--- Work task ---
Word for word, repeat every entry that appears below.
________________
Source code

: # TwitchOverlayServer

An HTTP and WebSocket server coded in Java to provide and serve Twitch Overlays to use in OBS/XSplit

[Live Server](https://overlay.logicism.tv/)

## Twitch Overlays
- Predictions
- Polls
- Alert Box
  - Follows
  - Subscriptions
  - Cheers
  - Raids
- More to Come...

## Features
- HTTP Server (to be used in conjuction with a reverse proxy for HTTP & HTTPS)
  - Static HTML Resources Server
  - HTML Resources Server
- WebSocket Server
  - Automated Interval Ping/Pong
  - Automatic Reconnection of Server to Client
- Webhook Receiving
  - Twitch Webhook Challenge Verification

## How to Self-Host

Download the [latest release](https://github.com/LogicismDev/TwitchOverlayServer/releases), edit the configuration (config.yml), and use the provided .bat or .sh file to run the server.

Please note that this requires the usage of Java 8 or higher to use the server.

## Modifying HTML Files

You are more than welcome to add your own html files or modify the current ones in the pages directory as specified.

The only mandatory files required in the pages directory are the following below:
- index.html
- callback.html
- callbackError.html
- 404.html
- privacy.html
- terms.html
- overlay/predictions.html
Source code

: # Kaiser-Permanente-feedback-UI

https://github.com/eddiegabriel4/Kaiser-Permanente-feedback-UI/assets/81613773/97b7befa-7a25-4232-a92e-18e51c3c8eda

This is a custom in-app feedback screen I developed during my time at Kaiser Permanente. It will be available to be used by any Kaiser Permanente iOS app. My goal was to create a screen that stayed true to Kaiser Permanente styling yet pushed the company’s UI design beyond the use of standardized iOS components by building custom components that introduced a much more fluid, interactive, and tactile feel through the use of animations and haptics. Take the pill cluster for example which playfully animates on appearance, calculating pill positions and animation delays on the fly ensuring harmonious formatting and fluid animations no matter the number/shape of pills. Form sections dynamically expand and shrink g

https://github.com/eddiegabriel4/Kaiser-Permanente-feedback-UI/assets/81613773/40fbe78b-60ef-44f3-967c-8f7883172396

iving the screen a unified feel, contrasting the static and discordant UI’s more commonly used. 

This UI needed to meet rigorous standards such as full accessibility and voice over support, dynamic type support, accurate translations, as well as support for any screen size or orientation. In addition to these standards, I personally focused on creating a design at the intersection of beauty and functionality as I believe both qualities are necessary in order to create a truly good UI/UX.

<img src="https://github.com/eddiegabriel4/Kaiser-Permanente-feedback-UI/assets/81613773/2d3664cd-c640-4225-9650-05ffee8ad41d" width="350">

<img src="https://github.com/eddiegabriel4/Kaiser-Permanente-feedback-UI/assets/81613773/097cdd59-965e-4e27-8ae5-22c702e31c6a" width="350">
________________
--- Reply ---
Source code

: # TwitchOverlayServer

An HTTP and WebSocket server coded in Java to provide and serve Twitch Overlays to use in OBS/XSplit

[Live Server](https://overlay.logicism.tv/)

## Twitch Overlays
- Predictions
- Polls
- Alert Box
  - Follows
  - Subscriptions
  - Cheers
  - Raids
- More to Come...

## Features
- HTTP Server (to be used in conjuction with a reverse proxy for HTTP & HTTPS)
  - Static HTML Resources Server
  - HTML Resources Server
- WebSocket Server
  - Automated Interval Ping/Pong
  - Automatic Reconnection of Server to Client
- Webhook Receiving
  - Twitch Webhook Challenge Verification

## How to Self-Host

Download the [latest release](https://github.com/LogicismDev/TwitchOverlayServer/releases), edit the configuration (config.yml), and use the provided .bat or .sh file to run the server.

Please note that this requires the usage of Java 8 or higher to use the server.

## Modifying HTML Files

You are more than welcome to add your own html files or modify the current ones in the pages directory as specified.

The only mandatory files required in the pages directory are the following below:
- index.html
- callback.html
- callbackError.html
- 404.html
- privacy.html
- terms.html
- overlay/predictions.html
Source code

: # Kaiser-Permanente-feedback-UI

https://github.com/eddiegabriel4/Kaiser-Permanente-feedback-UI/assets/81613773/97b7befa-7a25-4232-a92e-18e51c3c8eda

This is a custom in-app feedback screen I developed during my time at Kaiser Permanente. It will be available to be used by any Kaiser Permanente iOS app. My goal was to create a screen that stayed true to Kaiser Permanente styling yet pushed the company’s UI design beyond the use of standardized iOS components by building custom components that introduced a much more fluid, interactive, and tactile feel through the use of animations and haptics. Take the pill cluster for example which playfully animates on appearance, calculating pill positions and animation delays on the fly ensuring harmonious formatting and fluid animations no matter the number/shape of pills. Form sections dynamically expand and shrink g

https://github.com/eddiegabriel4/Kaiser-Permanente-feedback-UI/assets/81613773/40fbe78b-60ef-44f3-967c-8f7883172396

iving the screen a unified feel, contrasting the static and discordant UI’s more commonly used. 

This UI needed to meet rigorous standards such as full accessibility and voice over support, dynamic type support, accurate translations, as well as support for any screen size or orientation. In addition to these standards, I personally focused on creating a design at the intersection of beauty and functionality as I believe both qualities are necessary in order to create a truly good UI/UX.

<img src="https://github.com/eddiegabriel4/Kaiser-Permanente-feedback-UI/assets/81613773/2d3664cd-c640-4225-9650-05ffee8ad41d" width="350">

<img src="https://github.com/eddiegabriel4/Kaiser-Permanente-feedback-UI/assets/81613773/097cdd59-965e-4e27-8ae5-22c702e31c6a" width="350">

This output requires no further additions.